He hasn’t answered it.
And here’s what else he hasn’t answered. We attempted a full biographical investigation of the man who now controls a quarter of America’s election infrastructure. What we found is nothing… a ghost:
Career before 2005: Nothing verifiable. Corporate bios reference “decades of experience in election technology.” No employer, no industry, no role confirmed.
Military service: None found.
Net worth: Unknown. No real estate holdings, luxury assets, or financial disclosures in public record.
Marriage and family: No public record. No corporate biography mentions. No media references.
Political activity: No documented attendance at any Trump event, Mar-a-Lago function, CPAC, Republican National Convention, or Heritage Foundation gathering. No Federalist Society membership. No Council for National Policy affiliation.
Social media: Zero personal political statements. Entire public footprint confined to Liberty Vote and KNOWiNK corporate messaging.
Public interviews: Almost none. When Colorado clerks confronted him directly and asked if he personally believed election conspiracy theories, he said no — in private, behind closed doors.
For the owner of a mid-size business, this would be unremarkable. For the sole proprietor of the machines that count America’s votes — deployed across 27 states including every swing state — it is extraordinary. The public has a right to know who this person is. The fact that we cannot answer basic biographical questions about him is itself an indictment of the regulatory framework that allowed this acquisition to proceed.
The People Around the Table
The full picture doesn’t emerge from Leiendecker alone. It emerges from the people he hired, the people who hired him, and the people who showed up in federal positions at exactly the right time
Amy Blunt’s entry requires its own explanation, because behind it sits an entire political dynasty.
The Blunt Dynasty
Roy Blunt was a United States Senator and Missouri Secretary of State — literally the state’s chief election officer. His son Matt was Governor of Missouri, and personally appointed a young Scott Leiendecker to investigate statewide election policy. His daughter Amy is now the Principal and General Counsel for Compliance at HB Strategies — the firm Leiendecker retained on February 4, 2026, to lobby on Liberty Vote’s behalf. Her brother Andy Blunt founded the firm. And the lead lobbyist on the Liberty Vote account is Stacy McBride — Roy Blunt’s former Chief of Staff.
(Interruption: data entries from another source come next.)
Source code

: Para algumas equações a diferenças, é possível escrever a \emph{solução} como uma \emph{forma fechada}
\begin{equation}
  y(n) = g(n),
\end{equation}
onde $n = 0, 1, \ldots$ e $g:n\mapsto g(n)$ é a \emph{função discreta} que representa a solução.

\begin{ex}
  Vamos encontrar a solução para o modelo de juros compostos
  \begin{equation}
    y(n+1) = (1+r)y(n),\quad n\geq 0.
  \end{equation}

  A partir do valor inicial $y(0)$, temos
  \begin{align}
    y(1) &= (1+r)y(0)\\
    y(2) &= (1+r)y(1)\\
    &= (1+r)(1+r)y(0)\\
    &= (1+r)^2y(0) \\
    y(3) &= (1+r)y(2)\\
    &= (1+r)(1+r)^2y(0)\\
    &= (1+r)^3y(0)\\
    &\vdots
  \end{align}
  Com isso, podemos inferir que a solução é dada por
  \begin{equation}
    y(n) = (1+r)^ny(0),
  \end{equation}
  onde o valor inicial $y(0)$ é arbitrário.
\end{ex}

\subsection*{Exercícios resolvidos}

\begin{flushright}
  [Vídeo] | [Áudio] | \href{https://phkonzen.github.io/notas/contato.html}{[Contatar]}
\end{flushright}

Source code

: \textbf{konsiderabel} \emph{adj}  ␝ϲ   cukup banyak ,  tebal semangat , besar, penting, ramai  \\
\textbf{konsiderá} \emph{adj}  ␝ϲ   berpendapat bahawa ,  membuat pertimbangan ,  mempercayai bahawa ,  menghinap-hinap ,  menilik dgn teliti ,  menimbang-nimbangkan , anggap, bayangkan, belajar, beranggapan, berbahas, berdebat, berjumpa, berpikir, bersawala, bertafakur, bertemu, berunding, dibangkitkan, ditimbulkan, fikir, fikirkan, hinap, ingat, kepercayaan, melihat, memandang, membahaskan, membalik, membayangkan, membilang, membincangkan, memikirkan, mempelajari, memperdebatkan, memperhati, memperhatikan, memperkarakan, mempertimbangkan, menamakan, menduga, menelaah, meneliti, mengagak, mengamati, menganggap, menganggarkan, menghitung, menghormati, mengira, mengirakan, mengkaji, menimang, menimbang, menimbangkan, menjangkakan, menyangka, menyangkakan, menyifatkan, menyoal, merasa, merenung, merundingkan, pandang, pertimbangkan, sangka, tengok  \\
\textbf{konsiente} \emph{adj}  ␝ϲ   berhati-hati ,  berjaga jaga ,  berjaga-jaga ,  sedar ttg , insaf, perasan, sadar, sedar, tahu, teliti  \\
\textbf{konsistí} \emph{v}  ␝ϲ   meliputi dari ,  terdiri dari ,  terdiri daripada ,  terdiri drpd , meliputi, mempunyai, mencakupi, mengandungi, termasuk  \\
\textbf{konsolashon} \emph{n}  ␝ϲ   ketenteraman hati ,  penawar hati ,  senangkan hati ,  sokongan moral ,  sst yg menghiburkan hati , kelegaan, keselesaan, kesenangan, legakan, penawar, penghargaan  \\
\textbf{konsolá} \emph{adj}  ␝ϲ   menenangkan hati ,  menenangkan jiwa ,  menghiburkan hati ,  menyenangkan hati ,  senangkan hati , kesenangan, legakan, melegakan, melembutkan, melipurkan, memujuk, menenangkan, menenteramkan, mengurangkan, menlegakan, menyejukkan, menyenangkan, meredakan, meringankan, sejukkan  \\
This is not a lobbying relationship. It is a multigenerational political system wrapped around election infrastructure. The family that ran Missouri’s elections for decades is now being paid to ensure that nobody in Washington looks too closely at the man who bought the nation’s.
Look at the pattern. Election deniers are being appointed to the federal agencies whose data they wanted to weaponize. The woman who helped draft CISA’s election security protocols now lobbies for the company that bought the voting machines. The man who hired Leiendecker two decades ago now runs a DOJ unit that uses Palantir’s AI to target political opponents.
These are not coincidences. This is a personnel architecture.
The Financing Black Box - (Dark Money Alert!)
How does a former city elections director privately finance the purchase of a company valued at three quarters of a billion dollars?
That’s the question nobody has answered.
Dominion’s enterprise value was estimated at approximately $741 million before the Fox News settlement. After collecting nearly $900 million in total defamation payouts, Staple Street Capital was sitting on a massively appreciated asset. The exact purchase price has not been disclosed. Leiendecker claims Liberty Vote is entirely privately financed and that he is the sole owner.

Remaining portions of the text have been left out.